Things are getting heated between Jeff Bezos and Elon Musk, it's the Old Wild West of moguls dueling in the new Space Race. Their companies are competing to return NASA astronauts to the Moon and also build broadband satellite constellations to provide high-speed internet globally.
Bezos’ resigned from his CEO position at Amazon to focus on his aerospace company, Blue Origin. Ever since his resignation, he appears to be fighting against SpaceX. “Turns out Besos [sic] retired in order to pursue a full-time job filing lawsuits against SpaceX …” Musk said via Twitter, in response to a news story that reports Bezos' Amazon company told the Federal Communications Commission (FCC) to “dismiss” a new proposal submitted by SpaceX’s Starlink division.

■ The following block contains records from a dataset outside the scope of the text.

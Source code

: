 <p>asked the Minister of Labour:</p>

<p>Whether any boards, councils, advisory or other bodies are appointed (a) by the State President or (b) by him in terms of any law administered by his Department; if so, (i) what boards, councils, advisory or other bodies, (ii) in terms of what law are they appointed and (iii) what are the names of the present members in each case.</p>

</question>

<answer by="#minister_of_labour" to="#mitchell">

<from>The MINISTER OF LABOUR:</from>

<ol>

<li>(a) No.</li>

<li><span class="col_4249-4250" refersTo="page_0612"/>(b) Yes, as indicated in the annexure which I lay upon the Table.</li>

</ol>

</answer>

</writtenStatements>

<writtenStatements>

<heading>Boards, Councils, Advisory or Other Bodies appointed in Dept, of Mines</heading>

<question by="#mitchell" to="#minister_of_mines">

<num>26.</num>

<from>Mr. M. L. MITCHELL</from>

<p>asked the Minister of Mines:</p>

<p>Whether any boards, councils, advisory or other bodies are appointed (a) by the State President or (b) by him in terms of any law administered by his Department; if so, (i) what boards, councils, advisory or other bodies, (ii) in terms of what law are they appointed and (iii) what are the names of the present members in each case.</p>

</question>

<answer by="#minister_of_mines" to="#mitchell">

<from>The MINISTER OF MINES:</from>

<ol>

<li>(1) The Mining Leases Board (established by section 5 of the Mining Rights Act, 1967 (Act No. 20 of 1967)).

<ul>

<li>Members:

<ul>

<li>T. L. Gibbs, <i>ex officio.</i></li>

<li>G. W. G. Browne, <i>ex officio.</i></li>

SpaceX operates the Starlink broadband constellation in low Earth orbit with roughly 1,740 internet-beaming satellites that already beam beta internet service to 100,000 customers across 14 countries. Bezos’ Amazon company has plans to deploy the Project Kuiper broadband constellation and has not launched any satellites yet.
Turns out Besos retired in order to pursue a full-time job filing lawsuits against SpaceX …— Elon Musk (@elonmusk) August 27, 2021
The letter Amazon Project Kuiper representatives submitted to the FCC is not a formal lawsuit but rather a letter protesting SpaceX Starlink proposals (Read more: Jeff Bezos' Amazon Project Kuiper Tells FCC To 'Dismiss' SpaceX’s Starlink Gen2 System Plans). The protest does come after Blue Origin did file a formal lawsuit against NASA for selecting SpaceX as the sole winner of a $2.9 billion Human Landing System (HLS) contract. Under the HLS contract, SpaceX will develop a lunar-optimized Starship to land astronauts on the Moon by 2024 as part of NASA's Artemis program. Blue Origin was also competing for this contract. Bezos could not accept losing, so he filed protests against NASA claiming the selection process was ‘unfair’.

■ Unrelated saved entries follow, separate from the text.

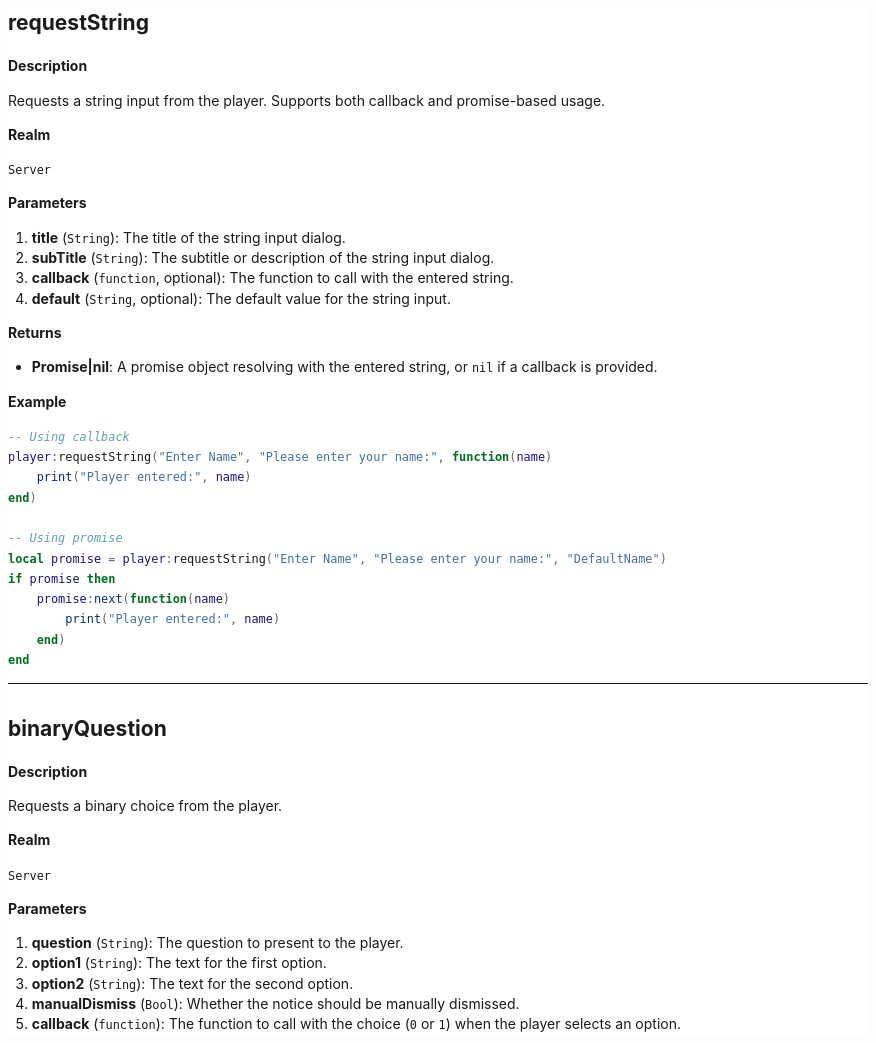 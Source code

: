 
## **requestString**

**Description**

Requests a string input from the player. Supports both callback and promise-based usage.

**Realm**

`Server`

**Parameters**

1. **title** (`String`): The title of the string input dialog.
2. **subTitle** (`String`): The subtitle or description of the string input dialog.
3. **callback** (`function`, optional): The function to call with the entered string.
4. **default** (`String`, optional): The default value for the string input.

**Returns**

- **Promise|nil**: A promise object resolving with the entered string, or `nil` if a callback is provided.

**Example**

```lua
-- Using callback
player:requestString("Enter Name", "Please enter your name:", function(name)
    print("Player entered:", name)
end)

-- Using promise
local promise = player:requestString("Enter Name", "Please enter your name:", "DefaultName")
if promise then
    promise:next(function(name)
        print("Player entered:", name)
    end)
end
```

---

## **binaryQuestion**

**Description**

Requests a binary choice from the player.

**Realm**

`Server`

**Parameters**

1. **question** (`String`): The question to present to the player.
2. **option1** (`String`): The text for the first option.
3. **option2** (`String`): The text for the second option.
4. **manualDismiss** (`Bool`): Whether the notice should be manually dismissed.
5. **callback** (`function`): The function to call with the choice (`0` or `1`) when the player selects an option.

The independent watchdog agency, U.S. Government Accountability Office (GAO), rejected the HLS contract protests stating that “NASA did not violate procurement law or regulation when it decided to make only one award.” The agency was only able to cover costs for the development of a single lunar lander and decided to select what it deemed as the best option.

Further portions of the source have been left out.